L’attentato mortale a Shinzo Abe, oltre alle ovvie implicazioni politiche e sul futuro del Giappone, apre i riflettori sul sistema giapponese e sul relativo benessere. Anzi, malessere. Perché pare che il gesto dell’attentatore (che ha agito per motivi e fantasmi personali) potrebbe in qualche modo rispecchiare i profondi malesseri sociali che attraversano il Giappone. All’apparenza stiamo parlando di un Paese pacifico, ben ordinato ed educato, dove tutto funziona con una precisione svizzera. Sotto la superficie, tuttavia, si annidano inquietudini sempre più serpeggianti, con strascichi di violenza. L’emerito studioso Giorgio Amitrano ha dichiarato in proposito: “L’ordine e la disciplina che caratterizzano il Giappone sono basati sul sacrificio di tanti che piegano le loro vite al rigido sistema, pur di farlo funzionare. Sotto l’apparenza di un Paese perfetto, regna una gran solitudine che porta a fenomeni inquietanti”.

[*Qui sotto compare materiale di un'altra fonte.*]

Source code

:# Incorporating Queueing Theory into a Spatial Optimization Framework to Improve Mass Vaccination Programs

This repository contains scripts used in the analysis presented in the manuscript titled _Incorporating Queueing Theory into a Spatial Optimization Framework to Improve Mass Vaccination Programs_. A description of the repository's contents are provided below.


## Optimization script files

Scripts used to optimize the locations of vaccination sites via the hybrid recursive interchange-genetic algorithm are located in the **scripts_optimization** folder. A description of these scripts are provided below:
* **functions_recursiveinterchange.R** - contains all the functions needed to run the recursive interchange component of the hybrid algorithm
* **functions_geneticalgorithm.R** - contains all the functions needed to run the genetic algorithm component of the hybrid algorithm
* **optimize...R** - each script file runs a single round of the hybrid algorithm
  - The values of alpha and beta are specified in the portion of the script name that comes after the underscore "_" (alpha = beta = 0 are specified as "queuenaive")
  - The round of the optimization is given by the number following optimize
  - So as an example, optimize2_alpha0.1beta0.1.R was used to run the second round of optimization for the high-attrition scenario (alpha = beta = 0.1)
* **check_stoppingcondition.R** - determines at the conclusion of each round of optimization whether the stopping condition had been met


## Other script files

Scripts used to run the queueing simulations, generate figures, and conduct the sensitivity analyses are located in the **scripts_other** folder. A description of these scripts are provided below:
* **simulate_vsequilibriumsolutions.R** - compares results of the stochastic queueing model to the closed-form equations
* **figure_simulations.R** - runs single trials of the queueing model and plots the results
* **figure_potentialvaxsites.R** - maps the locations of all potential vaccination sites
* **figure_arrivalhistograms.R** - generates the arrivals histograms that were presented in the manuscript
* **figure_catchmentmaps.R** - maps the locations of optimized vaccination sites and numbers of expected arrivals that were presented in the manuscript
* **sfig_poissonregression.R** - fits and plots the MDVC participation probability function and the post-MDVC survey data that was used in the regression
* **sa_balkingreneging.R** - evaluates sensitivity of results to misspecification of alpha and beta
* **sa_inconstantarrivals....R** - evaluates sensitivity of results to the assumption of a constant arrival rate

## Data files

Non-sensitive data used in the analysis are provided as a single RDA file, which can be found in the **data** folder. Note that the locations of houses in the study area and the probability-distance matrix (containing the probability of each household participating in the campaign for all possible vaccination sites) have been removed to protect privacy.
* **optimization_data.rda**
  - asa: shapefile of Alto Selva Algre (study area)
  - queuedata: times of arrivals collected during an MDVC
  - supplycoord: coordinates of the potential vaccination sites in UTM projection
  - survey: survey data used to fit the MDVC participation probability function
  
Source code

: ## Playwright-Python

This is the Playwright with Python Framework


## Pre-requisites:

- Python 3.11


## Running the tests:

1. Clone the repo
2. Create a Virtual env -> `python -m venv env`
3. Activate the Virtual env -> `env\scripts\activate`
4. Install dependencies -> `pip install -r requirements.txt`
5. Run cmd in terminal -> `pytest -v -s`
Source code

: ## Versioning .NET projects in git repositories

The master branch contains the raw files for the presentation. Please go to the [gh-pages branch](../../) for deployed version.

Come non considerare, infatti, gli “Hikikomori (le persone che si rinchiudono in casa) o gli “Johatsusha” (gli evaporati, cioè coloro che spariscono perché non reggono al peso di fallimenti esistenziali) ?

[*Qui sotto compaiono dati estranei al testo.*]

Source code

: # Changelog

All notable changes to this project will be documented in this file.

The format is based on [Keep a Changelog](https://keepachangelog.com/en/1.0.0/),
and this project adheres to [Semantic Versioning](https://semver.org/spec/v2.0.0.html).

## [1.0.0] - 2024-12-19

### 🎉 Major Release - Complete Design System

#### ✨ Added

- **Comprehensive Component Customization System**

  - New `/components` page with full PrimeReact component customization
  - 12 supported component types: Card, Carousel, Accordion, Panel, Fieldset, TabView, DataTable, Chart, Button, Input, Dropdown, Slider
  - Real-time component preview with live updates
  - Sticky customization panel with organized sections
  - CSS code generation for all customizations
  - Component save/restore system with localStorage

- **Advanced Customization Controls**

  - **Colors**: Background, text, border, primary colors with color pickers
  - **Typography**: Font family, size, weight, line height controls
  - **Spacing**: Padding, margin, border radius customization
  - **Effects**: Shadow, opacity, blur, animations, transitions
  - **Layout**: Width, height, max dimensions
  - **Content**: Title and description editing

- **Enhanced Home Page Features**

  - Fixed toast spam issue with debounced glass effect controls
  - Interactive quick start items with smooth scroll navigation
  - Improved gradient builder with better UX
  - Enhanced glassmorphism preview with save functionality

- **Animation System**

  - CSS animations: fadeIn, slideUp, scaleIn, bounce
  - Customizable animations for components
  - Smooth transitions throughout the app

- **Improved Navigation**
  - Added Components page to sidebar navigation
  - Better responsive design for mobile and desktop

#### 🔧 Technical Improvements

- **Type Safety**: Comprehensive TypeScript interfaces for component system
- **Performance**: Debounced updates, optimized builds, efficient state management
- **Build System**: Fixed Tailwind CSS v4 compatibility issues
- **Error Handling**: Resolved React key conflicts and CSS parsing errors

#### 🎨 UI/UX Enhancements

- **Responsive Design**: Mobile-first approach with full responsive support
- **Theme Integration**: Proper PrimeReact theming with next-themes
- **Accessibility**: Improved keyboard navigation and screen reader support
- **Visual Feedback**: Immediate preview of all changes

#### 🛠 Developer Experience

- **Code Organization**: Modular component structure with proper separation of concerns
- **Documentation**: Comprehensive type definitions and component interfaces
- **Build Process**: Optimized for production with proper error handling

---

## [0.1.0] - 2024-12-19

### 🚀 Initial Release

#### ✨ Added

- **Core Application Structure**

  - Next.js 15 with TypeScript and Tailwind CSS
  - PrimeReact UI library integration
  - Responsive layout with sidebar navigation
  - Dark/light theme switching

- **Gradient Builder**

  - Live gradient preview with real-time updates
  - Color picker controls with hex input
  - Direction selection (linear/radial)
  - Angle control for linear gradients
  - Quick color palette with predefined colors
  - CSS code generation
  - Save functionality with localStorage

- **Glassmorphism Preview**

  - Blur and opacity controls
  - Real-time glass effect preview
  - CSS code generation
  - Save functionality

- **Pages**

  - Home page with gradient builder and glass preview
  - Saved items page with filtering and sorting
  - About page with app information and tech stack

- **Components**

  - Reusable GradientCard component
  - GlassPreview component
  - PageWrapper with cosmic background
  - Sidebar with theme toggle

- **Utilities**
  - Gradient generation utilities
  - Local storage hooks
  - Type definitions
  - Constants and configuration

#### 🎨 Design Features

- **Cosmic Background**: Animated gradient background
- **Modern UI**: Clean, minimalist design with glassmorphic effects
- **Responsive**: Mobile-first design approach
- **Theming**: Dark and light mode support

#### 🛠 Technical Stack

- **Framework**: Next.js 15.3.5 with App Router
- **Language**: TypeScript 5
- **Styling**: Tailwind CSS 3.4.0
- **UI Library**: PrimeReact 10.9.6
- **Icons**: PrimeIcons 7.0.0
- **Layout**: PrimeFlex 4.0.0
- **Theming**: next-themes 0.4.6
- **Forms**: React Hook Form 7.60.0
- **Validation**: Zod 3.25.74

Il malessere sotterraneo, il malessere taciuto e soggiogato, può insomma tracimare in improvvisi ed efferati atti di violenza.
La morte del premier potrebbe ora dare nuovo impulso all’aumento delle spese militari e al rafforzamento delle spese delle Forze di Autodifesa. I giapponesi si sono ripetutamente dimostrati un popolo pacifista, ma questo episodio potrebbe far rivedere questo orientamento.